The Rwanda Standard Gauge Railway is a standard gauge railway (SGR) system, under development, linking the country to the neighboring countries of Tanzania and Uganda. It is intended to ease the transfer of goods between the Indian Ocean ports of Dar es Salaam and Mombasa, and the Rwandan capital Kigali. The system is expected to link, in the future, to Rwanda's two other neighbors, Burundi and the Democratic Republic of the Congo, as part of the East African Railway Master Plan. With no previously existing railway network, Rwanda is developing its railway system from scratch. The project is dependent on the construction of the Tanzanian and Ugandan SGR lines to the Rwandan border, which have not been completed as of October 2023.

==Location==
The railway system would consist of several major sections:
- Rusumo–Kigali Section
This section, measuring 150 km, is the Rwandan half of the Isaka–Kigali Standard Gauge Railway, a joint railway between the governments of Rwanda and Tanzania. Construction was originally scheduled to begin in October 2018, but has been postponed as the Tanzanian link to the Rwandan border was delayed. The section is budgeted to cost US$857 million. A feasibility study for this section has been conducted and demarcation of the corridor is finalized.

- Kigali–Rubavu Section
When the SGR reaches Kigali, the governments of Rwanda and the DR Congo are expected to work out the modalities for the extension of this railway system to DR Congo territory. The planned section from Kigali to the border district of Rubavu on the northern shore of Lake Kivu is about 150 km long. In June 2019, the government of the DR Congo indicated its willingness to participate in a feasibility study for the SGR to extend to Rubavu and the Congolese city of Goma.
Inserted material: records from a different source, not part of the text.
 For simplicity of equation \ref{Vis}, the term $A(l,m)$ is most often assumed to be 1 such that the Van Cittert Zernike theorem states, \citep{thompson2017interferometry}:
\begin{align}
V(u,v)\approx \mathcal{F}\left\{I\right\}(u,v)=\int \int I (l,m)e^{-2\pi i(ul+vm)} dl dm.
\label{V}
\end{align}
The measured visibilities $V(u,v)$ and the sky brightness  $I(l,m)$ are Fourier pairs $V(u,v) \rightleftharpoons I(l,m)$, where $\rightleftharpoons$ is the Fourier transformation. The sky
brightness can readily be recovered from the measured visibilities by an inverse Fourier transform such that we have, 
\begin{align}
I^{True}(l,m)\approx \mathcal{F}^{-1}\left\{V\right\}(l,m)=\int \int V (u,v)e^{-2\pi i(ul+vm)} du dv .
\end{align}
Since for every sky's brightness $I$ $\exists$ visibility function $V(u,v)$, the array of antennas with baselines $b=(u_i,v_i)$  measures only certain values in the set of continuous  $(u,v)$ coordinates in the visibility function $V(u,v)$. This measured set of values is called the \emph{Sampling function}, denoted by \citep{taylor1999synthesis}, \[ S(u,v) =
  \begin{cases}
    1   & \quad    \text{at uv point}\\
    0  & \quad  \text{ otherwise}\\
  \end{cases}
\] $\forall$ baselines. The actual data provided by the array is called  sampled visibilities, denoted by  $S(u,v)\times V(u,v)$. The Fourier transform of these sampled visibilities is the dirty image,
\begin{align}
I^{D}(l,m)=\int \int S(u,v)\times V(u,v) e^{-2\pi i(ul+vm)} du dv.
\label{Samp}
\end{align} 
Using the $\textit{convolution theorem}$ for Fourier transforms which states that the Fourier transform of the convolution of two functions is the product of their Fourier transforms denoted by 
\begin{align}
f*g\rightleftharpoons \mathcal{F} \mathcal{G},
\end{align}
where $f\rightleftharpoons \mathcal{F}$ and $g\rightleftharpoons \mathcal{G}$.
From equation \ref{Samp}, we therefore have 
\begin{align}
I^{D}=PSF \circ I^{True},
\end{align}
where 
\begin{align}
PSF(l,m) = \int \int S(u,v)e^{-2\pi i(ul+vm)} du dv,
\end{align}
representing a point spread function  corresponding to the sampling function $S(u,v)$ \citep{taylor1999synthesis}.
- Kigali–Bugesera Airport–Nemba Section
This section, measuring about 60 km, stretching from Masaka, in Kigali, through Bugesera International Airport to Nemba, at the international border with Burundi, is yet to be awarded to a contractor, as of September 2018. The government of Rwanda has committed to extending the SGR to Bugesera International Airport, at a budgeted cost of US$85 million.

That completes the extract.